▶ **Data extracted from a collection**

# # # # # # #

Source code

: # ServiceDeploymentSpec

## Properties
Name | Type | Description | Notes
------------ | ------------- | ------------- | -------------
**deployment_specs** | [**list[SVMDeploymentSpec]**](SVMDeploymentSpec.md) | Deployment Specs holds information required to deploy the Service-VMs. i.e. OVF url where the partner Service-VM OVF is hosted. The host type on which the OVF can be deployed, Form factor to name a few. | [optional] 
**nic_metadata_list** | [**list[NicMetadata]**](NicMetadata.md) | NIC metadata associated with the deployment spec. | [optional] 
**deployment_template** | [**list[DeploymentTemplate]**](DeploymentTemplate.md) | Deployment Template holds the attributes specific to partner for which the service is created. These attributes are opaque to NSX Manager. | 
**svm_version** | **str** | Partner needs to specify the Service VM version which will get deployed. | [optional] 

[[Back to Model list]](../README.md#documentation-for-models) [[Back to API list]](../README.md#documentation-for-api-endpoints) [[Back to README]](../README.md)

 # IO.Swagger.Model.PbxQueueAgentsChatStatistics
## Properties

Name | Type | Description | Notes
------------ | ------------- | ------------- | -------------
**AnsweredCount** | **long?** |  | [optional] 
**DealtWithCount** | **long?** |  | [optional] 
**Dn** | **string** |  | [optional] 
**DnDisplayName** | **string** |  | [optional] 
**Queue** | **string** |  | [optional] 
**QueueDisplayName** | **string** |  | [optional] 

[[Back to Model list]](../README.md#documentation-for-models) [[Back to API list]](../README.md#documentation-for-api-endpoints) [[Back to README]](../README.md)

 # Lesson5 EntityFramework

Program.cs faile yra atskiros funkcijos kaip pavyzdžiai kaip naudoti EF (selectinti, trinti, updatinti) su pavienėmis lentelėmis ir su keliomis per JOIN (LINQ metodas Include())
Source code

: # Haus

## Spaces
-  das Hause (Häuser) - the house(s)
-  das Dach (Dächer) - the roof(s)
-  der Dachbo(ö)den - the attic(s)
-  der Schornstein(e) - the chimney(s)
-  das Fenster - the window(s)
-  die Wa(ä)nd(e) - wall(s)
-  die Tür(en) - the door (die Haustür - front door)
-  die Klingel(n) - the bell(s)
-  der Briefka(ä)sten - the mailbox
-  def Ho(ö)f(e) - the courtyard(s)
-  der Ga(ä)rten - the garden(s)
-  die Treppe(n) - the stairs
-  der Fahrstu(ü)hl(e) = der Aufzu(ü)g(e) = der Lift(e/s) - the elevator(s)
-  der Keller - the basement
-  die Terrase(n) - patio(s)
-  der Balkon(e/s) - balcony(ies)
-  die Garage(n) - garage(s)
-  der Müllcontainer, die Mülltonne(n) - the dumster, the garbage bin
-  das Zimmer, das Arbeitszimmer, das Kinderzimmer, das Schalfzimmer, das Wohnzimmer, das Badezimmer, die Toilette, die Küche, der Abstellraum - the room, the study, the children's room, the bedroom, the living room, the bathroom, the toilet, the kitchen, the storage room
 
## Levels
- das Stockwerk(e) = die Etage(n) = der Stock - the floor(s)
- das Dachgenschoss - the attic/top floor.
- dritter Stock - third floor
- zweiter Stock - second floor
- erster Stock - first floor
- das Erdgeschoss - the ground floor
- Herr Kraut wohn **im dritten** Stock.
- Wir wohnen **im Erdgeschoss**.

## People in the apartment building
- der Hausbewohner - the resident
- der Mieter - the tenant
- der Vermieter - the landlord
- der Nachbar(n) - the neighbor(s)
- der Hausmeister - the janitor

# # # # # # #

Using the records given above, list every line that includes the word "which".

**deployment_specs** | [**list[SVMDeploymentSpec]**](SVMDeploymentSpec.md) | Deployment Specs holds information required to deploy the Service-VMs. i.e. OVF url where the partner Service-VM OVF is hosted. The host type on which the OVF can be deployed, Form factor to name a few. | [optional] 
**deployment_template** | [**list[DeploymentTemplate]**](DeploymentTemplate.md) | Deployment Template holds the attributes specific to partner for which the service is created. These attributes are opaque to NSX Manager. | 
**svm_version** | **str** | Partner needs to specify the Service VM version which will get deployed. | [optional] 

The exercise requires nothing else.